BUILDING UPON AND ADDING TO GLOBAL KNOWLEDGE

Contemporary civilization owes its successes to consistent, though punctuated, accumulation and application of knowledge across generations. Scientific, technological and social progress is built on shoulders of both giants and ordinary people, and the future success of humanity will be determined by our generation’s ability to understand and comprehend that knowledge, interrogate and develop it, apply it and reflexively improve upon it. It is thus the crucial job of the educator to gather, synthesize, augment and convey knowledge to the next generation. Technion students should emerge from their education, not only with technical know-how and disciplinary expertise, but with a rich understanding of the complexities of human society and the mechanisms by which it develops and improves. In this way, the Technion, its faculty and its students, can contribute to and benefit from the ever-growing canon of human knowledge. My students learn to bring this knowledge into the realm of environmental research and problem solving to address the environmental challenges that threaten humanity’s current and future well-being.

 

TEACHING FOR ALL SHAPES AND SIZES

My students emerge from my courses with a solid foundation of knowledge with which to understand and critically evaluate the drivers of the major environmental challenges of our generation. They are empowered with the skills and the confidence to apply their innate and acquired professional and intellectual talents in order to address those challenges.

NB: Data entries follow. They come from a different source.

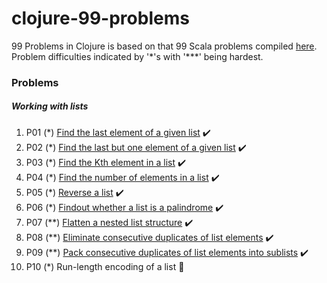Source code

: # clojure-99-problems
99 Problems in Clojure is based on that 99 Scala problems compiled [here](http://aperiodic.net/phil/scala/s-99/). Problem difficulties indicated by '\*'s with '\*\*\*' being hardest.

### Problems
##### Working with lists

1. P01 (*) [Find the last element of a given list](https://github.com/ykumards/clojure-99-problems/blob/master/src/clojure_99_problems/lists/p01.clj)  :heavy_check_mark:
2. P02 (*) [Find the last but one element of a given list](https://github.com/ykumards/clojure-99-problems/blob/master/src/clojure_99_problems/lists/p02.clj) :heavy_check_mark:
3. P03 (*) [Find the Kth element in a list](https://github.com/ykumards/clojure-99-problems/blob/master/src/clojure_99_problems/lists/p03.clj) :heavy_check_mark:
4. P04 (*) [Find the number of elements in a list](https://github.com/ykumards/clojure-99-problems/blob/master/src/clojure_99_problems/lists/p04.clj) :heavy_check_mark:
5. P05 (*) [Reverse a list](https://github.com/ykumards/clojure-99-problems/blob/master/src/clojure_99_problems/lists/p05.clj) :heavy_check_mark:
6. P06 (*) [Findout whether a list is a palindrome](https://github.com/ykumards/clojure-99-problems/blob/master/src/clojure_99_problems/lists/p06.clj) :heavy_check_mark:
7. P07 (**) [Flatten a nested list structure](https://github.com/ykumards/clojure-99-problems/blob/master/src/clojure_99_problems/lists/p07.clj) :heavy_check_mark:
8. P08 (**) [Eliminate consecutive duplicates of list elements](https://github.com/ykumards/clojure-99-problems/blob/master/src/clojure_99_problems/lists/p08.clj) :heavy_check_mark: 
9. P09 (**) [Pack consecutive duplicates of list elements into sublists](https://github.com/ykumards/clojure-99-problems/blob/master/src/clojure_99_problems/lists/p09.clj) :heavy_check_mark:
10. P10 (*) Run-length encoding of a list :bow:
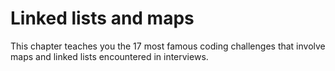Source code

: # Linked lists and maps
This chapter teaches you the 17 most famous coding challenges that involve maps and linked lists encountered in interviews.
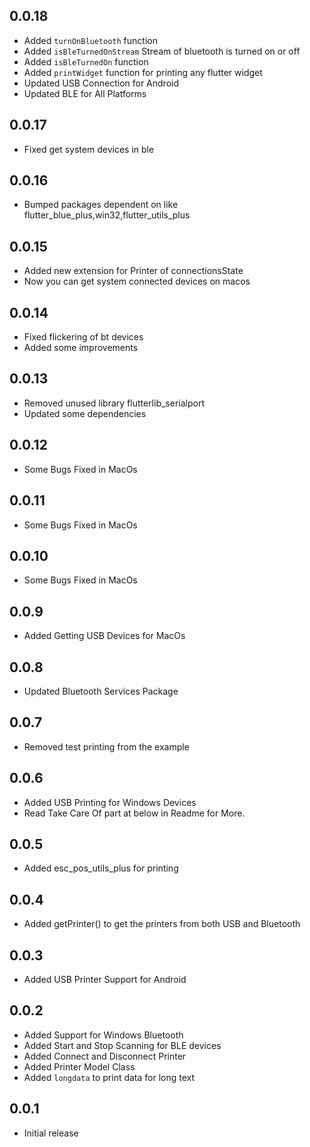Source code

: ## 0.0.18
* Added `turnOnBluetooth` function
* Added `isBleTurnedOnStream` Stream of bluetooth is turned on or off
* Added `isBleTurnedOn` function
* Added `printWidget` function for printing any flutter widget
* Updated USB Connection for Android
* Updated BLE for All Platforms

## 0.0.17
* Fixed get system devices in ble

## 0.0.16
* Bumped packages dependent on like flutter_blue_plus,win32,flutter_utils_plus

## 0.0.15
* Added new extension for Printer of connectionsState
* Now you can get system connected devices on macos

## 0.0.14
* Fixed flickering of bt devices
* Added some improvements

## 0.0.13
* Removed unused library flutterlib_serialport
* Updated some dependencies

## 0.0.12
* Some Bugs Fixed in MacOs

## 0.0.11
* Some Bugs Fixed in MacOs

## 0.0.10
* Some Bugs Fixed in MacOs

## 0.0.9
* Added Getting USB Devices for MacOs

## 0.0.8
* Updated Bluetooth Services Package

## 0.0.7
* Removed test printing from the example

## 0.0.6
* Added USB Printing for Windows Devices
* Read Take Care Of part at below in Readme for More.

## 0.0.5
* Added esc_pos_utils_plus for printing 

## 0.0.4
* Added getPrinter() to get the printers from both USB and Bluetooth

## 0.0.3
* Added USB Printer Support for Android 

## 0.0.2

* Added Support for Windows Bluetooth
* Added Start and Stop Scanning for BLE devices
* Added Connect and Disconnect Printer
* Added Printer Model Class
* Added `longdata` to print data for long text

## 0.0.1

* Initial release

Socio-ecology teaches us that there are multiple forms of knowledge, and that all of them are necessary to address complex problems, such as those associated to environmental degradation. My students will learn to access and acquire multiple forms of knowledge, including those which are derived from textbooks and the academic literature, those that are stored in the cumulative experiences of professionals and practitioners, those that are reflected in the day-to-day lives of people, and those that the students themselves have accumulated through their own life experiences.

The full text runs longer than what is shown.